§ **Exercise aim**: What lines below contain the string "difference"? List them all.

§ **Data shown**:
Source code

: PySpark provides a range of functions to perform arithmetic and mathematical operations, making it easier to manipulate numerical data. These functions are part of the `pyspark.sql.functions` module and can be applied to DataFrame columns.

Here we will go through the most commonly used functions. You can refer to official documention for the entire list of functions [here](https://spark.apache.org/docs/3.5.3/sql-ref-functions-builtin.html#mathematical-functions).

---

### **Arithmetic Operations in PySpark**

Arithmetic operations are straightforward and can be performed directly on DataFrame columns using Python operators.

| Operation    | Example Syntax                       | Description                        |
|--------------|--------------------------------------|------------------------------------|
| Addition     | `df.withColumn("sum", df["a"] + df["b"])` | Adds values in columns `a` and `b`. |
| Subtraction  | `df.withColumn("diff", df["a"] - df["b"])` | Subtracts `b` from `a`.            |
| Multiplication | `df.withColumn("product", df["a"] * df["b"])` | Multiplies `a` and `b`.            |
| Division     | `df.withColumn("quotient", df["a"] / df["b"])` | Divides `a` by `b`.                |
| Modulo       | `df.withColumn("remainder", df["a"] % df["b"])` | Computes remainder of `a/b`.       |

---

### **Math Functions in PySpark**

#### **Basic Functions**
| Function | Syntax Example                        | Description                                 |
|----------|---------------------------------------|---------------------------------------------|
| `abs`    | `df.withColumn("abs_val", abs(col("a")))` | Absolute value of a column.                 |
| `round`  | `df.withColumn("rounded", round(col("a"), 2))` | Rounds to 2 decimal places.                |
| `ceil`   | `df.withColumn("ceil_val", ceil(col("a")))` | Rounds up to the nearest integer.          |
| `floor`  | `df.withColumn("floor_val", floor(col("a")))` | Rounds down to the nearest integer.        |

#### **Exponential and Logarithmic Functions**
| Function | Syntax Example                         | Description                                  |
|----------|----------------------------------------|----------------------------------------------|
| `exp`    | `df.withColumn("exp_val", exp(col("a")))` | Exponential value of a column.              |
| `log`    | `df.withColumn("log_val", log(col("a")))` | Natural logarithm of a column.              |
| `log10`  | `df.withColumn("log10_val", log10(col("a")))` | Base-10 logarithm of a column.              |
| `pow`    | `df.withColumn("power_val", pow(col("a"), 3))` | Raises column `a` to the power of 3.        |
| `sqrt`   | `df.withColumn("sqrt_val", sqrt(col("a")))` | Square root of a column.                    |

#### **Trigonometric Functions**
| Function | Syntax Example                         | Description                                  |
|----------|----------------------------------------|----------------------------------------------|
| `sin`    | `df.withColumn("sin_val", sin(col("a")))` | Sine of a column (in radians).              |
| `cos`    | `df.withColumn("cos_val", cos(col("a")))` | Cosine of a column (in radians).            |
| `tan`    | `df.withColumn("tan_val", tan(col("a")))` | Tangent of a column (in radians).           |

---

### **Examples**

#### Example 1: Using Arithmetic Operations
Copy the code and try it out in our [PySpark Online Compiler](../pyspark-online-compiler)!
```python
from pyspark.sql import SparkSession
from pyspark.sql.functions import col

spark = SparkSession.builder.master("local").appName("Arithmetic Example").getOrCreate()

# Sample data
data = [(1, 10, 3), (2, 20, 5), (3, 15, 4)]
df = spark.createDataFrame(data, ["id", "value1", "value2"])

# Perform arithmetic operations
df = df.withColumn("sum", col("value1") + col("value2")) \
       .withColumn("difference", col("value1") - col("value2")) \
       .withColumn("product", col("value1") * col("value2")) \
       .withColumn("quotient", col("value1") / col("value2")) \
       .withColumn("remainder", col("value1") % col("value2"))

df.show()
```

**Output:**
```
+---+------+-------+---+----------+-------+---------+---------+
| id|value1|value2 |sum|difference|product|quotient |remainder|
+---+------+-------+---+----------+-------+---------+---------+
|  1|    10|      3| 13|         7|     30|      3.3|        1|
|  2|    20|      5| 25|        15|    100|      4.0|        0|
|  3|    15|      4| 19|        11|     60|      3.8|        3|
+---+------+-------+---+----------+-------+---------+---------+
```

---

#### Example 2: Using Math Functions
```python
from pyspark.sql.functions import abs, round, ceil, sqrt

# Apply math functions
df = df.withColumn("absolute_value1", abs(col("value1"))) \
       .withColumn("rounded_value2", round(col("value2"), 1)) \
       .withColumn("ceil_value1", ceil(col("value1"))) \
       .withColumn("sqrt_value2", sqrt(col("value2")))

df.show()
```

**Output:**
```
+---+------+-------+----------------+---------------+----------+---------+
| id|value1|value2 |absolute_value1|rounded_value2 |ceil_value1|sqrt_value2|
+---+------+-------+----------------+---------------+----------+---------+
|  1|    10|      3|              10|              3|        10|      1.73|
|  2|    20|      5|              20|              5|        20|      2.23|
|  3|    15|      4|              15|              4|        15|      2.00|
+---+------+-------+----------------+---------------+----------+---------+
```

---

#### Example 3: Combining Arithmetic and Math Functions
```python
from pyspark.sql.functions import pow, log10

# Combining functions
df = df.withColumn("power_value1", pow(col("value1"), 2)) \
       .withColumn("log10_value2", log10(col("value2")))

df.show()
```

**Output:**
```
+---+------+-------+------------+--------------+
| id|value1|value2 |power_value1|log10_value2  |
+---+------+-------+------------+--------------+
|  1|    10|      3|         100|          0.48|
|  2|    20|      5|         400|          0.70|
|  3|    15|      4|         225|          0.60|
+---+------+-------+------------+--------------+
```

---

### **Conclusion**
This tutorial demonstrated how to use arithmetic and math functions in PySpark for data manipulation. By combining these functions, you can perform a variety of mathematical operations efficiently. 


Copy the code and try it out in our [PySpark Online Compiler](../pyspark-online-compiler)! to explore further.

§ **Answer section**:
       .withColumn("difference", col("value1") - col("value2")) \
| id|value1|value2 |sum|difference|product|quotient |remainder|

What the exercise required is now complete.